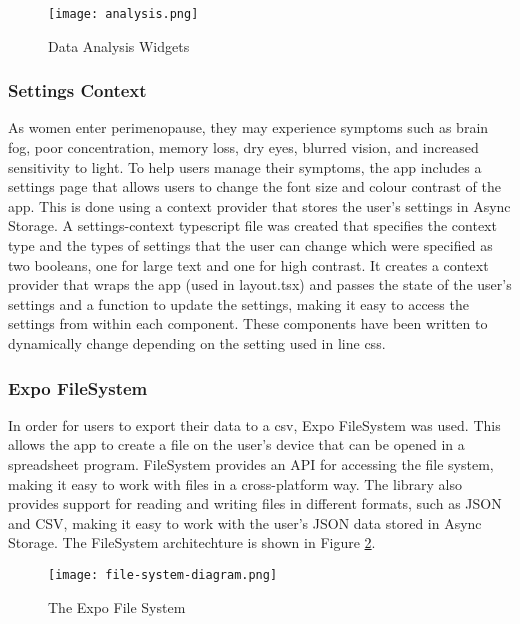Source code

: \begin{figure}[h!!]
  \begin{center}
    \texttt{[image: analysis.png]}
    \caption{Data Analysis Widgets}
    \label{figure:analysis}
  \end{center}
\end{figure}

\subsubsection{Settings Context}
As women enter perimenopause, they may experience symptoms such as brain fog, poor concentration, memory loss, dry eyes, blurred vision, and increased sensitivity to light\cite{KellyDonel2023}. To help users manage their symptoms, the app includes a settings page that allows users to change the font size and colour contrast of the app. This is done using a context provider that stores the user's settings in Async Storage. A settings-context typescript file was created that specifies the context type and the types of settings that the user can change which were specified as two booleans, one for large text and one for high contrast. It creates a context provider that wraps the app (used in layout.tsx) and passes the state of the user's settings and a function to update the settings, making it easy to access the settings from within each component. These components have been written to dynamically change depending on the setting used in line css. 

\subsubsection{Expo FileSystem}
In order for users to export their data to a csv, Expo FileSystem was used. This allows the app to create a file on the user's device that can be opened in a spreadsheet program. FileSystem provides an API for accessing the file system, making it easy to work with files in a cross-platform way. The library also provides support for reading and writing files in different formats, such as JSON and CSV, making it easy to work with the user's JSON data stored in Async Storage. The FileSystem architechture is shown in Figure \ref{figure:file-system-diagram}.

\begin{figure}[h!!]
    \begin{center}
      \texttt{[image: file-system-diagram.png]}
      \caption{The Expo File System\cite{ExpoFileSystem2025}}
      \label{figure:file-system-diagram}
    \end{center}
  \end{figure}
______________________________
Copy all the records word for word and keep the pictures out.

Source code

: \begin{figure}[h!!]
  \begin{center}
    \texttt{[image: analysis.png]}
    \caption{Data Analysis Widgets}
    \label{figure:analysis}
  \end{center}
\end{figure}

\subsubsection{Settings Context}
As women enter perimenopause, they may experience symptoms such as brain fog, poor concentration, memory loss, dry eyes, blurred vision, and increased sensitivity to light\cite{KellyDonel2023}. To help users manage their symptoms, the app includes a settings page that allows users to change the font size and colour contrast of the app. This is done using a context provider that stores the user's settings in Async Storage. A settings-context typescript file was created that specifies the context type and the types of settings that the user can change which were specified as two booleans, one for large text and one for high contrast. It creates a context provider that wraps the app (used in layout.tsx) and passes the state of the user's settings and a function to update the settings, making it easy to access the settings from within each component. These components have been written to dynamically change depending on the setting used in line css. 

\subsubsection{Expo FileSystem}
In order for users to export their data to a csv, Expo FileSystem was used. This allows the app to create a file on the user's device that can be opened in a spreadsheet program. FileSystem provides an API for accessing the file system, making it easy to work with files in a cross-platform way. The library also provides support for reading and writing files in different formats, such as JSON and CSV, making it easy to work with the user's JSON data stored in Async Storage. The FileSystem architechture is shown in Figure \ref{figure:file-system-diagram}.

\begin{figure}[h!!]
    \begin{center}
      \texttt{[image: file-system-diagram.png]}
      \caption{The Expo File System\cite{ExpoFileSystem2025}}
      \label{figure:file-system-diagram}
    \end{center}
  \end{figure}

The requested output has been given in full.